NELA-GT-2020¶
Creators: Maurício Gruppi, Benjamin D. Horne, Sibel Adalı — Rensselaer Polytechnic Institute
Citation: [[2021-gruppi-nela-gt-2020|Gruppi, Horne & Adalı (2021)]]
DOI: https://doi.org/10.7910/DVN/CHMUYZ
Overview¶
NELA-GT-2020 is a large multi-labelled news dataset comprising 1.78M news articles from 519 sources collected throughout 2020 (January 1–December 31). It is an updated successor to NELA-GT-2019, nearly doubling the number of sources and introducing a novel feature: embedded tweets found within news articles. The dataset captures two major 2020 events—the COVID-19 pandemic and the U.S. Presidential Election—with expansions into health-related news beyond the primarily political coverage of previous versions.
Data¶
Size: 1.78M articles from 519 news sources
Collection period: 2020 (full calendar year, with minor outage in weeks 13–15)
Language: English
Collection method: RSS feed scraping twice daily via feedparser and goose libraries
Source categories: - Mainstream news outlets (left, center, right bias) - Alternative news sources - Conspiracy-driven and pseudoscience media (258 additional sources vs. 2019)
Temporal coverage: Weekly aggregation shows collection activity across 52 weeks; weeks 13–15 (March 25–April 8) experienced technical outages; estimated ~15K missing articles (~0.8% of dataset)
Embedded Tweets¶
Novel feature: 410,432 embedded tweets extracted from the news articles
- Tweets feature URLs, publication dates, author information
- Single article may contain multiple tweets; single tweet may appear in multiple articles
- Raw HTML stored in
tweettable with foreign key to parent article - Enables network analysis of article-tweet relationships
Labels¶
Source-level ground truth labels from Media Bias/Fact Check (MBFC) covering two dimensions of veracity:
- MBFC Factuality Score — 0–5 scale (low to high credibility)
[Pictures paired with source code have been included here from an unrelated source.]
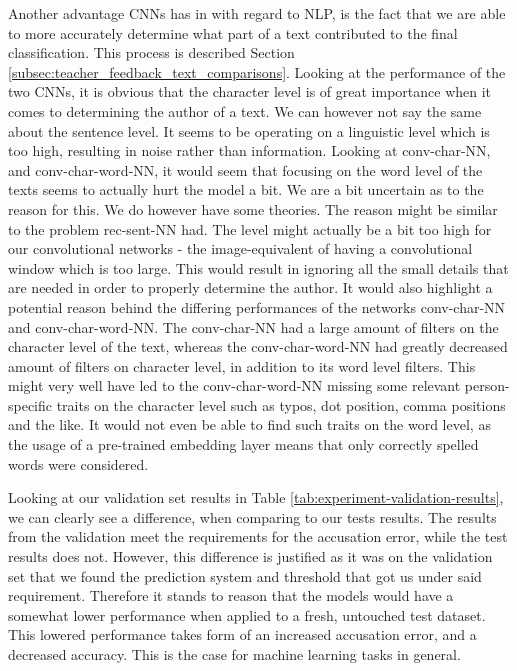 Another advantage \glspl{CNN} has in with regard to \gls{NLP}, is the
fact that we are able to more accurately determine what part of a text
contributed to the final classification. This process is described Section
\ref{subsec:teacher_feedback_text_comparisons}. Looking at the performance
of the two \glspl{CNN}, it is obvious that the character level is of great
importance when it comes to determining the author of a text. We can however not
say the same about the sentence level. It seems to be operating on a linguistic
level which is too high, resulting in noise rather than information. Looking at
\gls{conv-char-NN}, and \gls{conv-char-word-NN}, it would seem that focusing on
the word level of the texts seems to actually hurt the model a bit. We are a
bit uncertain as to the reason for this. We do however have some theories. The
reason might be similar to the problem \gls{rec-sent-NN} had. The level might
actually be a bit too high for our convolutional networks - the image-equivalent
of having a convolutional window which is too large. This would result in
ignoring all the small details that are needed in order to properly determine
the author. It would also highlight a potential reason behind the differing
performances of the networks \gls{conv-char-NN} and \gls{conv-char-word-NN}.
The \gls{conv-char-NN} had a large amount of filters on the character level
of the text, whereas the \gls{conv-char-word-NN} had greatly decreased amount
of filters on character level, in addition to its word level filters. This
might very well have led to the \gls{conv-char-word-NN} missing some relevant
person-specific traits on the character level such as typos, dot position,
comma positions and the like. It would not even be able to find such traits on
the word level, as the usage of a pre-trained embedding layer means that only
correctly spelled words were considered.

Looking at our validation set results in Table
\ref{tab:experiment-validation-results}, we can clearly see a difference,
when comparing to our tests results. The results from the validation meet the
requirements for the accusation error, while the test results does not. However,
this difference is justified as it was on the validation set that we found the
prediction system and threshold that got us under said requirement. Therefore it
stands to reason that the models would have a somewhat lower performance when
applied to a fresh, untouched test dataset. This lowered performance takes form
of an increased accusation error, and a decreased accuracy. This is the case for
machine learning tasks in general.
- Conspiracy/Pseudoscience designation — binary flag for low-credibility categorization
Aggregated label¶
A 3-class source-level label: - Unreliable — sources with low/very-low factual reporting OR flagged as conspiracy/pseudoscience - Mixed — sources with mixed factual reporting score - Reliable — sources with high/very-high factual reporting
Format¶
SQLite database: Two tables: newsdata (articles) and tweet (embedded tweets)
JSON format: One JSON file per source containing list of articles
Article columns: id, date, source, title, content, author, published, published_utc, collection_utc, url
Tweet columns: id, article_id, embedded_tweet (raw HTML)
Availability¶
Dataset: https://doi.org/10.7910/DVN/CHMUYZ
Python extraction code: https://github.com/MELALab/nela-gt
Related datasets¶
- NELA-GT-2019 — predecessor dataset (2019 data, 1.12M articles)
- NELA-GT-2018 — foundational dataset (2018 data, 713K articles)
- FakeNewsNet — social-media-based dataset with engagement features
- ReCOVery — COVID-19-specific news credibility dataset
- CHECKED — Chinese-language COVID-19 misinformation dataset
Use cases¶
The dataset supports several research directions:
- Event-driven narrative analysis — tracking coverage of COVID-19 and the 2020 U.S. Presidential Election across reliable, mixed, and unreliable sources
- Robust veracity detection over time — longitudinal evaluation of fake news detection models using three consecutive years of data (2018–2020)
- News-social media dynamics — leveraging 410K embedded tweets to understand how social media content is incorporated into news articles and how this varies by source reliability
- Health misinformation — dedicated collection of health-related news enabling analysis of COVID-19 misinformation and disinformation tactics
- Media manipulation tactics — examining how unreliable outlets changed coverage strategies during major 2020 events
Notes¶
NELA-GT-2020 differs from NELA-GT-2019 in: (1) 258 additional sources (from 261 to 519), mostly fringe/unreliable outlets; (2) expanded topic scope from primarily political news to include health-related articles; (3) embedded tweets (410K tweets) providing novel news-social media linking; (4) simplified ground truth relying solely on MBFC labels (vs. seven assessment sites in 2019) due to MBFC's comprehensiveness and availability; (5) larger scale (1.78M vs. 1.12M articles). The three NELA datasets combined provide 3.5+ years of longitudinal news data (2018–2020) for studying concept drift, robustness, and long-term misinformation dynamics.